Inbox placement is influenced by additional signals beyond authentication, including:

  • Sender reputation
  • Historical sending patterns
  • Recipient engagement
  • Mailbox provider-specific filtering logic

Why placement varies

Different mailbox providers apply different policies and weighting to signals. As a result, the same message may be placed differently across providers even when authentication is correct.

Inbox placement testing helps observe these outcomes under real mailbox conditions rather than relying solely on technical validation. Check your domain’s inbox placement rate

Recipient list quality

Why recipient quality matters

Recipient behavior and address validity directly affect deliverability over time. Messages sent to invalid or low-quality addresses can negatively impact sender reputation and increase filtering.

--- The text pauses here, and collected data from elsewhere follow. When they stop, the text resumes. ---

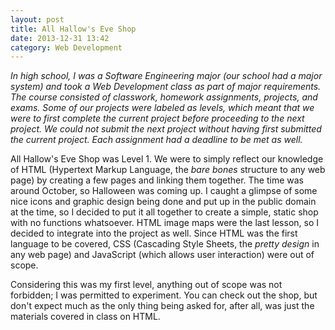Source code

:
 ```yaml
---
layout: post
title: All Hallow's Eve Shop
date: 2013-12-31 13:42
category: Web Development
---
```


*In high school, I was a Software Engineering major (our school had a major system) and took a Web Development class as part of major requirements. The course consisted of classwork, homework assignments, projects, and exams. Some of our projects were labeled as levels, which meant that we were to first complete the current project before proceeding to the next project. We could not submit the next project without having first submitted the current project. Each assignment had a deadline to be met as well.*

All Hallow's Eve Shop was Level 1. We were to simply reflect our knowledge of HTML (Hypertext Markup Language, the *bare bones* structure to any web page) by creating a few pages and linking them together. The time was around October, so Halloween was coming up. I caught a glimpse of some nice icons and graphic design being done and put up in the public domain at the time, so I decided to put it all together to create a simple, static shop with no functions whatsoever. HTML image maps were the last lesson, so I decided to integrate into the project as well. Since HTML was the first language to be covered, CSS (Cascading Style Sheets, the *pretty design* in any web page) and JavaScript (which allows user interaction) were out of scope.

Considering this was my first level, anything out of scope was not forbidden; I was permitted to experiment. You can check out the shop, but don't expect much as the only thing being asked for, after all, was just the materials covered in class on HTML.
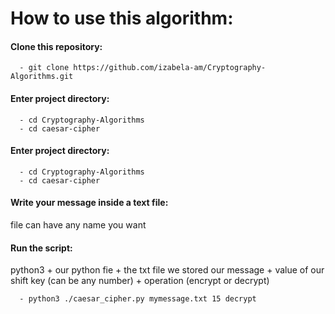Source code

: # How to use this algorithm:


#### Clone this repository:
```shell
  - git clone https://github.com/izabela-am/Cryptography-Algorithms.git
```
#### Enter project directory:
```shell
  - cd Cryptography-Algorithms
  - cd caesar-cipher
```

#### Enter project directory:
```shell
  - cd Cryptography-Algorithms
  - cd caesar-cipher
```

#### Write your message inside a text file:
file can have any name you want

#### Run the script:
python3 + our python fie + the txt file we stored our message + value of our shift key (can be any number) + operation (encrypt or decrypt)
```shell
  - python3 ./caesar_cipher.py mymessage.txt 15 decrypt 
```
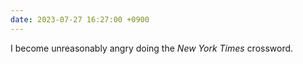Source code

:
 ```yaml
---
date: 2023-07-27 16:27:00 +0900
---
```


I become unreasonably angry doing the _New York Times_ crossword.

Common list quality issues include:

  • Non-existent mailboxes
  • Disposable or temporary addresses
  • Role-based addresses
  • High bounce rates

Impact on deliverability

Poor list hygiene can lead to repeated delivery errors, which are monitored by receiving mail servers and factored into future message evaluation. Verifying recipient addresses before sending helps reduce these risks and supports consistent delivery outcomes. Here is the reference to the email list verification tool.

Email deliverability is best understood as a combination of technical validation, authentication, placement behavior, and recipient interaction. One-time checks help identify immediate issues, while long-term outcomes depend on consistent configuration and sending practices.